[The task] Look through the entries for the string "console" and copy every line where it shows up.

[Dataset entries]

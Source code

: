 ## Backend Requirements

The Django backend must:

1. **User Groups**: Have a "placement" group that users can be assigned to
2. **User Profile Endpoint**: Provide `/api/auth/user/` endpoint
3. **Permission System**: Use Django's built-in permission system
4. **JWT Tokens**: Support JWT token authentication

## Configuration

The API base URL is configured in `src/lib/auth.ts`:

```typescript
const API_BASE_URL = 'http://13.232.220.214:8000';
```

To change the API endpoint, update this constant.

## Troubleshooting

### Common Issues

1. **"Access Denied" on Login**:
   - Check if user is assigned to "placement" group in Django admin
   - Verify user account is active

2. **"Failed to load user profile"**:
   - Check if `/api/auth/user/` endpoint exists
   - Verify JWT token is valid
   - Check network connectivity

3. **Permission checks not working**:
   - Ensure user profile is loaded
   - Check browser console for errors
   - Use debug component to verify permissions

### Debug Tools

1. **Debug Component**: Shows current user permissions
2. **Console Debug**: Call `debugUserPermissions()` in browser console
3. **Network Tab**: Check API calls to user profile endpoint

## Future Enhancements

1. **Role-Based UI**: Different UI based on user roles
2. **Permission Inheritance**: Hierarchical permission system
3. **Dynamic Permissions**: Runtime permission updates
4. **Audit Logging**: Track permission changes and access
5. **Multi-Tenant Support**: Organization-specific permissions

[Your solution]
   - Check browser console for errors
2. **Console Debug**: Call `debugUserPermissions()` in browser console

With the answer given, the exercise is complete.